Traditionally business database silos are integrated using APIs. Currently, APIs are a common suggestion and shortcut for integrating separate blockchain technologies. Accenture’s concern is that this undermines the value of blockchain which involves a shared ledger and hence doesn’t require reconciliation. Introducing APIs means you have two siloed blockchains that need to be reconciled. Instead, Accenture suggests having a trusted “interoperability node” that sits between the target distributed ledger technology (DLT) systems.
Accenture points to the lack of current best practice for integrating different platforms like Digital Asset, Ethereum, Hyperledger, R3 Corda and others. When Ledger Insights spoke to insurance consortium RiskBlock at the start of the year, Christopher McDaniel described a similar solution produced by Deloitte.
In the RiskBlock case, the aim was to enable insurers who already had invested in blockchain projects to use them on RiskBlock. But those could be using a variety of technologies. Hence they created what they referred to as two parallel blockchains. One was the main RiskBlock blockchain, but an inner one was used for integration, much like Accenture’s interoperability node.
The important aspect is not who came first, but that two world-leading consultancies facing the same challenges have arrived at a similar solution.

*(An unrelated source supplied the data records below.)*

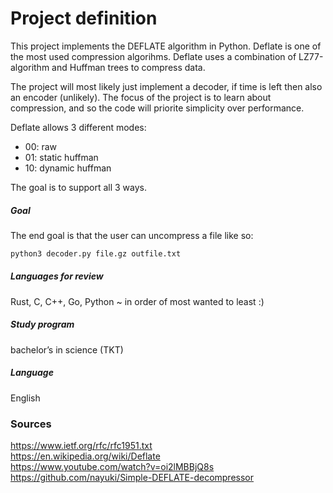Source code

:# Project definition

This project implements the DEFLATE algorithm in Python. Deflate is one of the most used compression algorihms. Deflate uses a combination of LZ77-algorithm and Huffman trees to compress data. 

The project will most likely just implement a decoder, if time is left then also an encoder (unlikely). The focus of the project is to learn about compression, and so the code will priorite simplicity over performance.

Deflate allows 3 different modes:
- 00: raw
- 01: static huffman
- 10: dynamic huffman

The goal is to support all 3 ways.




##### Goal
The end goal is that the user can uncompress a file like so:
```bash
python3 decoder.py file.gz outfile.txt
```


##### Languages for review
Rust, C, C++, Go, Python ~ in order of most wanted to least :)

##### Study program
bachelor’s in science (TKT)

##### Language
English

### Sources
https://www.ietf.org/rfc/rfc1951.txt  
https://en.wikipedia.org/wiki/Deflate  
https://www.youtube.com/watch?v=oi2lMBBjQ8s
https://github.com/nayuki/Simple-DEFLATE-decompressor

And there was a need for the consultancies to address the issue because the technology platforms themselves have failed to do so. Accenture points to the lack of action by the platforms as a result of competition between the protocols but also their worry over harmonization putting a brake on innovation.
Some technologies have a higher degree of interoperability built in. For example, interoperability between two Corda blockchains is relatively simple compared to two Hyperledger Fabric blockchains. However, when it comes to interoperating with each other or different technologies, they are both similarly challenged.

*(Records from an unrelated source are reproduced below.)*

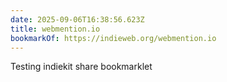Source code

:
 ```yaml
---
date: 2025-09-06T16:38:56.623Z
title: webmention.io
bookmarkOf: https://indieweb.org/webmention.io
---
```


Testing indiekit share bookmarklet
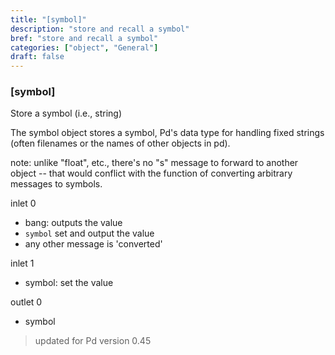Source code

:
 ```yaml
---
title: "[symbol]"
description: "store and recall a symbol"
bref: "store and recall a symbol"
categories: ["object", "General"]
draft: false
---
```


### [symbol] 

Store a symbol (i.e., string)

The symbol object stores a symbol, Pd's data type for handling fixed 
strings (often filenames or the names of other objects in pd).

note: unlike "float", etc., there's no "s" message to forward to 
another object -- that would conflict with the function of converting 
arbitrary messages to symbols.

inlet 0

 - bang: outputs the value
 - `symbol` set and output the value
 - any other message is 'converted'

inlet 1

 - symbol: set the value

outlet 0

 - symbol
 
> updated for Pd version 0.45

A consensus is forming that certain platforms are better suited to specific applications. And industries will need to interoperate. A good example is insurance which is needed for almost every industry. That means an insurance blockchain will need to integrate with say a supply chain or trade finance blockchain.
Additionally, if interoperability is possible, there is less agonizing over choosing the ‘wrong’ protocol. However, the existence of an interoperability solution is only one factor in the selection of the technology.

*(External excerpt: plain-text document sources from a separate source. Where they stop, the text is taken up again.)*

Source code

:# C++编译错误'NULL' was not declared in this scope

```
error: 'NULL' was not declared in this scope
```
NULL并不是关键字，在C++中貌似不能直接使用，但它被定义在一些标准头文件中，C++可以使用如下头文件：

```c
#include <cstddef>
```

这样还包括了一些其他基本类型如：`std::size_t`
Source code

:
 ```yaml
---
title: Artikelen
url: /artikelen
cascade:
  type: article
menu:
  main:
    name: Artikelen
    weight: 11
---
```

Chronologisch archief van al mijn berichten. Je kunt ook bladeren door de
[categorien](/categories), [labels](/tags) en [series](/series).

Accenture outlines two approaches to integration which presumably depends on what is being integrated. The first is value transfer. This is the ability to transfer a tokenized asset from one DLT ecosystem to another while protecting against double spend.
The second approach Accenture refers to as “Active state”. In this case, the data element needs to exist on two or more DLT platforms simultaneously, and its state needs to be kept in sync.
Apart from Deloitte’s multi-level blockchain, Hyperledger also has a Hyperledger Quilt project which implements the well-known Interledger protocol.
Gradually many of the barriers to DLT adoption are falling away. The DTCC recently demonstrated significant scalability. And Accenture is showing progress on the interoperability issue.